According to Darman’s analysis, this debilitating illness became a transformative experience for Roosevelt, shaping his character in significant ways. The author contends that Roosevelt’s encounter with adversity fostered traits like patience, discipline, thoughtfulness, strategic acumen, and a genuine understanding of the struggles faced by the less fortunate. Moreover, Darman highlights that Roosevelt’s condition also inadvertently empowered his wife, Eleanor, who stepped out from his shadow during his recovery period to establish herself as a noteworthy political leader in her own right.

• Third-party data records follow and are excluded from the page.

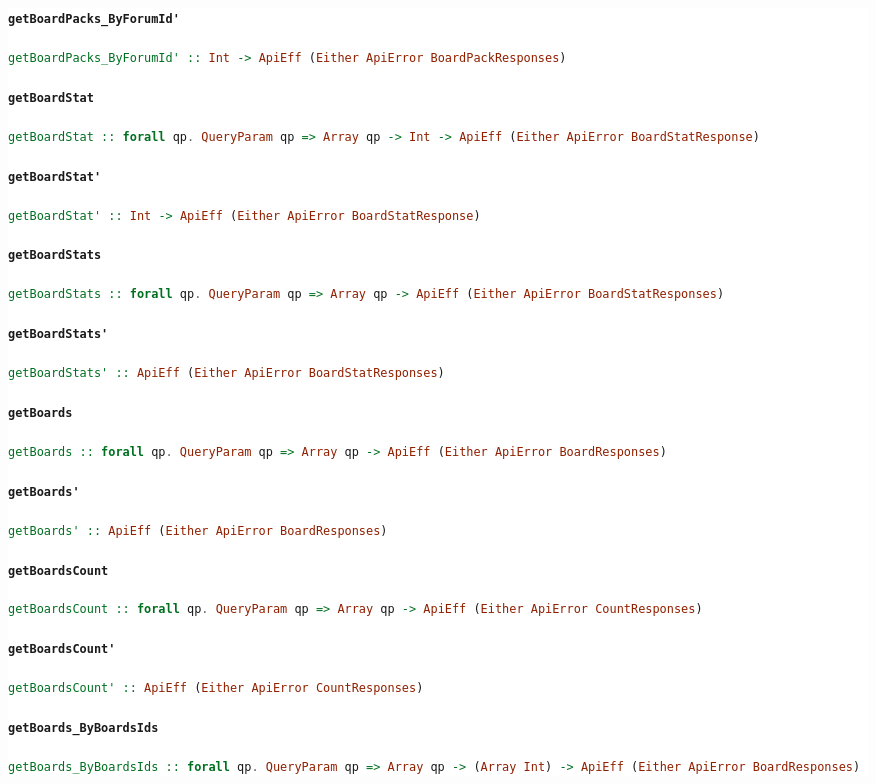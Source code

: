 #### `getBoardPacks_ByForumId'`

``` purescript
getBoardPacks_ByForumId' :: Int -> ApiEff (Either ApiError BoardPackResponses)
```

#### `getBoardStat`

``` purescript
getBoardStat :: forall qp. QueryParam qp => Array qp -> Int -> ApiEff (Either ApiError BoardStatResponse)
```

#### `getBoardStat'`

``` purescript
getBoardStat' :: Int -> ApiEff (Either ApiError BoardStatResponse)
```

#### `getBoardStats`

``` purescript
getBoardStats :: forall qp. QueryParam qp => Array qp -> ApiEff (Either ApiError BoardStatResponses)
```

#### `getBoardStats'`

``` purescript
getBoardStats' :: ApiEff (Either ApiError BoardStatResponses)
```

#### `getBoards`

``` purescript
getBoards :: forall qp. QueryParam qp => Array qp -> ApiEff (Either ApiError BoardResponses)
```

#### `getBoards'`

``` purescript
getBoards' :: ApiEff (Either ApiError BoardResponses)
```

#### `getBoardsCount`

``` purescript
getBoardsCount :: forall qp. QueryParam qp => Array qp -> ApiEff (Either ApiError CountResponses)
```

#### `getBoardsCount'`

``` purescript
getBoardsCount' :: ApiEff (Either ApiError CountResponses)
```

#### `getBoards_ByBoardsIds`

``` purescript
getBoards_ByBoardsIds :: forall qp. QueryParam qp => Array qp -> (Array Int) -> ApiEff (Either ApiError BoardResponses)
```
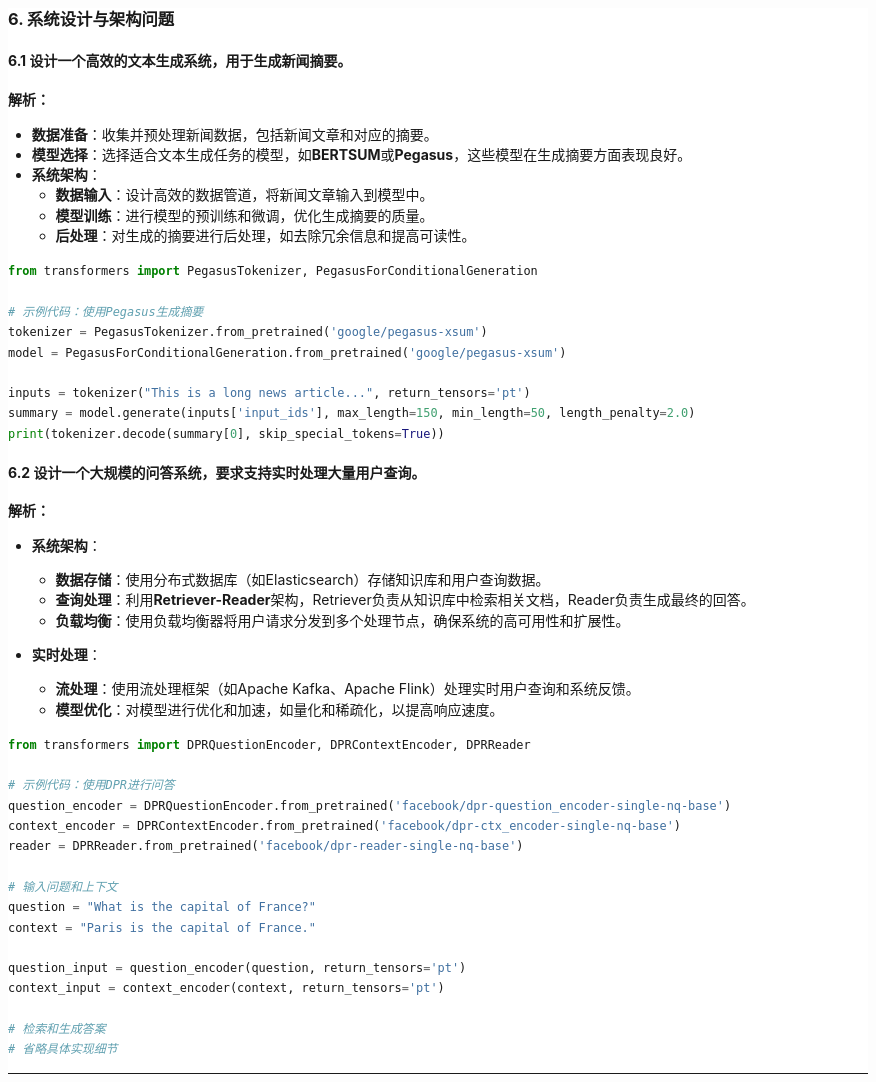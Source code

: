 
### 6. 系统设计与架构问题

#### 6.1 设计一个高效的文本生成系统，用于生成新闻摘要。

**解析：**

- **数据准备**：收集并预处理新闻数据，包括新闻文章和对应的摘要。
- **模型选择**：选择适合文本生成任务的模型，如**BERTSUM**或**Pegasus**，这些模型在生成摘要方面表现良好。
- **系统架构**：
  - **数据输入**：设计高效的数据管道，将新闻文章输入到模型中。
  - **模型训练**：进行模型的预训练和微调，优化生成摘要的质量。
  - **后处理**：对生成的摘要进行后处理，如去除冗余信息和提高可读性。

```python
from transformers import PegasusTokenizer, PegasusForConditionalGeneration

# 示例代码：使用Pegasus生成摘要
tokenizer = PegasusTokenizer.from_pretrained('google/pegasus-xsum')
model = PegasusForConditionalGeneration.from_pretrained('google/pegasus-xsum')

inputs = tokenizer("This is a long news article...", return_tensors='pt')
summary = model.generate(inputs['input_ids'], max_length=150, min_length=50, length_penalty=2.0)
print(tokenizer.decode(summary[0], skip_special_tokens=True))
```

#### 6.2 设计一个大规模的问答系统，要求支持实时处理大量用户查询。

**解析：**

- **系统架构**：
  - **数据存储**：使用分布式数据库（如Elasticsearch）存储知识库和用户查询数据。
  - **查询处理**：利用**Retriever-Reader**架构，Retriever负责从知识库中检索相关文档，Reader负责生成最终的回答。
  - **负载均衡**：使用负载均衡器将用户请求分发到多个处理节点，确保系统的高可用性和扩展性。

- **实时处理**：
  - **流处理**：使用流处理框架（如Apache Kafka、Apache Flink）处理实时用户查询和系统反馈。
  - **模型优化**：对模型进行优化和加速，如量化和稀疏化，以提高响应速度。

```python
from transformers import DPRQuestionEncoder, DPRContextEncoder, DPRReader

# 示例代码：使用DPR进行问答
question_encoder = DPRQuestionEncoder.from_pretrained('facebook/dpr-question_encoder-single-nq-base')
context_encoder = DPRContextEncoder.from_pretrained('facebook/dpr-ctx_encoder-single-nq-base')
reader = DPRReader.from_pretrained('facebook/dpr-reader-single-nq-base')

# 输入问题和上下文
question = "What is the capital of France?"
context = "Paris is the capital of France."

question_input = question_encoder(question, return_tensors='pt')
context_input = context_encoder(context, return_tensors='pt')

# 检索和生成答案
# 省略具体实现细节
```

---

Nonetheless, Darman’s exploration doesn’t solely focus on the positive outcomes of Roosevelt’s struggle. The author suggests that the experience also honed Roosevelt’s ability to navigate challenges through evasion and deception. Darman points out instances where Roosevelt concealed his disability by projecting an image of cheerful vitality. A notable example is when Roosevelt chatted with reporters while holding a lit cigarette, even though aides had actually prepared the cigarette and placed it in his mouth prior to the interaction. This example underscores how Roosevelt used carefully orchestrated appearances to mask his physical limitations.

Darman’s writing style, characterized by elegant and evocative prose, effectively captures the essence of Roosevelt’s transformation. The text provides vivid descriptions that help the reader visualize Roosevelt’s evolution. An example of this is the description of Roosevelt’s voice, which, while maintaining its aristocratic accent, gains a deeper and more grounded quality, reflecting the changes he underwent.

In summary, Darman’s insightful analysis portrays Franklin Roosevelt as a multifaceted figure shaped by his struggle with paralysis. The study convincingly argues that this personal adversity played a pivotal role in molding Roosevelt’s leadership qualities, from patience and empathy to strategic thinking. Simultaneously, it acknowledges the less flattering aspects of his coping mechanisms. By grounding Roosevelt’s public accomplishments in his private tribulations, Darman provides readers with a nuanced understanding of the complex nature of Roosevelt’s presidency and the man behind it.